Because of the order of expansion. The GCC documentation says:
Macro arguments are completely macro-expanded before they are substituted into a macro body, unless they are stringified or pasted with other tokens. After substitution, the entire macro body, including the substituted arguments, is scanned again for macros to be expanded. The result is that the arguments are scanned twice to expand macro calls in them.
So if the argument will be stringified, it is not expanded first. You are getting the literal text in the parenthesis. But if it's being passed to another macro, it is expanded. Therefore if you want to expand it, you need two levels of macros.
This is done because there are cases where you do not want to expand the argument before stringification, most common being the assert() macro.
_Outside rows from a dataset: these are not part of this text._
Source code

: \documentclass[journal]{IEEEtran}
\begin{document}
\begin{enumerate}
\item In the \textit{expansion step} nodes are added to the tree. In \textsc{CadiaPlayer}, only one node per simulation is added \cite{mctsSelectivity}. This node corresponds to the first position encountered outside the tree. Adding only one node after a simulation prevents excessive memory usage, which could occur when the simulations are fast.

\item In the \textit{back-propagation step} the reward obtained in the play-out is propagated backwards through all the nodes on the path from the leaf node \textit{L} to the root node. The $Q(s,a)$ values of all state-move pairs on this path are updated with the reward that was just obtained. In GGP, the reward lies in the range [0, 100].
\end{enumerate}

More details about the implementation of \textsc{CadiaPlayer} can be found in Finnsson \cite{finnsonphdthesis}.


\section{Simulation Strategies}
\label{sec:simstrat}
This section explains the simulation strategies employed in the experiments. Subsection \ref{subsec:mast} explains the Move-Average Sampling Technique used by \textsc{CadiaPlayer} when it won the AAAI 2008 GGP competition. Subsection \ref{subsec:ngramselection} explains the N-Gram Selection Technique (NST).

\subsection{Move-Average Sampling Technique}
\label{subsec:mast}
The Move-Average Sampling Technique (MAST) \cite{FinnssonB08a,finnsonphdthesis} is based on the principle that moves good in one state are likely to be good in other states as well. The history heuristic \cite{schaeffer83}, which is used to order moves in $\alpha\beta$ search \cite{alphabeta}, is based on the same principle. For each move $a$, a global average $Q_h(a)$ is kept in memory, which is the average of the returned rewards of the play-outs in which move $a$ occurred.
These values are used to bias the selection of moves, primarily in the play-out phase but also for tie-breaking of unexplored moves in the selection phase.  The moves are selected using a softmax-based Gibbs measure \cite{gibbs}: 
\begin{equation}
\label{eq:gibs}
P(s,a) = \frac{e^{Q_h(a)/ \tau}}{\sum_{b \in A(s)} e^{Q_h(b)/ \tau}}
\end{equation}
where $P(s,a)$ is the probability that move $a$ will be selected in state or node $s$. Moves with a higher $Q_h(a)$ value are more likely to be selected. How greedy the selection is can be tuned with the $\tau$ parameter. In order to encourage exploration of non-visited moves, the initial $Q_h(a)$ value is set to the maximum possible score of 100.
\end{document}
If you write:
assert(MIN(width, height) >= 240);
you want the message to be:
Assertion MIN(width, height) >= 240 failed
and not some insane thing the MIN macro expands to (in gcc it uses several gcc-specific extensions and is quite long IIRC).
You can't simply use __FILE__":"#__LINE__ because the stringify operator # can only be applied to a macro parameter.
__FILE__ ":" STRINGIFY(__LINE__) would work OK with other text (eg __FILE__ ":" STRINGIFY(foo), but doesn't work when used with another macro (which is all __LINE__ really is) as the parameter; otherwise that macro doesn't get substituted.